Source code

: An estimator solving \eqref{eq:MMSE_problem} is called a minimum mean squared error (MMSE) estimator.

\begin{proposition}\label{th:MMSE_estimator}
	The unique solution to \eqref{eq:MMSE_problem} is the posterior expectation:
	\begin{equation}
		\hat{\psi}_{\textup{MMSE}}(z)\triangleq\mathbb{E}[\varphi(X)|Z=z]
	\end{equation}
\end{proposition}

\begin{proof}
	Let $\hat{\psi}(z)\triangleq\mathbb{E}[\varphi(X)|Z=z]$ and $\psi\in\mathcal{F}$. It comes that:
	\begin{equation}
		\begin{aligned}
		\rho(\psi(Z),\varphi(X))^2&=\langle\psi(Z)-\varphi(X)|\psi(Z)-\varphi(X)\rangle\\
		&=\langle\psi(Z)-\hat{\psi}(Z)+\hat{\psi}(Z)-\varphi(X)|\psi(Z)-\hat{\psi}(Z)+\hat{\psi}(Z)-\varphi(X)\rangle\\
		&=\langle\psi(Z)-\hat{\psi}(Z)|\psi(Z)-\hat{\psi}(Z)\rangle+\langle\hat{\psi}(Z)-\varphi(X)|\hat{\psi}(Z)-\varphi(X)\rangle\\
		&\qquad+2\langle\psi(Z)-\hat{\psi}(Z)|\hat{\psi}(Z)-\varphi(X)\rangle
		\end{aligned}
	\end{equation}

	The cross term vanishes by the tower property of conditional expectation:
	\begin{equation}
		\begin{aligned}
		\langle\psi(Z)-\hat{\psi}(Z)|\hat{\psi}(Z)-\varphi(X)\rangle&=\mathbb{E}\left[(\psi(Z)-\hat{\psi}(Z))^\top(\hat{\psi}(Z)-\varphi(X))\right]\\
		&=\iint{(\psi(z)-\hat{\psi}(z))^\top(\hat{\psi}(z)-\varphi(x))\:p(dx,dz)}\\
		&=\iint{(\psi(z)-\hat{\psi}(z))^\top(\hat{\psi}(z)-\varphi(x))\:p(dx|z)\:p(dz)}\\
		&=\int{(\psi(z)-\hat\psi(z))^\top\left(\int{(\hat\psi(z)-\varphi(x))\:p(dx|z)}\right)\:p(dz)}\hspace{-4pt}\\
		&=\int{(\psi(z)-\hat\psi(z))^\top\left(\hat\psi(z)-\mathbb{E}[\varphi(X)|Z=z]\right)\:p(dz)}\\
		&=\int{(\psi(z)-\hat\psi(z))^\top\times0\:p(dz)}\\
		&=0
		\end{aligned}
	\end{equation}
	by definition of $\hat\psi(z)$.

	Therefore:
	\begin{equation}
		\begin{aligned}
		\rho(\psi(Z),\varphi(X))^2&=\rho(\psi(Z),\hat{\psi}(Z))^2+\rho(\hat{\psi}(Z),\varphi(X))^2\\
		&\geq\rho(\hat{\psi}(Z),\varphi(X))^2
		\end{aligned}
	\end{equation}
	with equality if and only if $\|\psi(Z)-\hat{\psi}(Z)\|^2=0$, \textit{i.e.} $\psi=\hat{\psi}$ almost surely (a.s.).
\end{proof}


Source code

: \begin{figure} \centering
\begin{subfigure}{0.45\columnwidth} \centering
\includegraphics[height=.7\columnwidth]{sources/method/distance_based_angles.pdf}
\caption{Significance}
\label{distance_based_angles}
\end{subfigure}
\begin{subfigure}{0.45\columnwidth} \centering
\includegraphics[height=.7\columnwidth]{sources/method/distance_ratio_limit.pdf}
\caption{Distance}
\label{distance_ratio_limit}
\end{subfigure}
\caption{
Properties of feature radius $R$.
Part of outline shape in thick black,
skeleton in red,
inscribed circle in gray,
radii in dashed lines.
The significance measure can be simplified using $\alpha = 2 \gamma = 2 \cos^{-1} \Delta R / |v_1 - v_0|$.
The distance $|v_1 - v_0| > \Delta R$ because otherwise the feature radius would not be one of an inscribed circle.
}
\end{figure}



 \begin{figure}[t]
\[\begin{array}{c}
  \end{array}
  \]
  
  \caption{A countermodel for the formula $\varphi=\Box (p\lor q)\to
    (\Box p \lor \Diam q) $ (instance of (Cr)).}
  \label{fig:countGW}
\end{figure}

------------------------------------------------------------

▶ What to do: For the records above, state the number of lines that include the string "inscribed" and add nothing.

▶ Answer to the problem: 2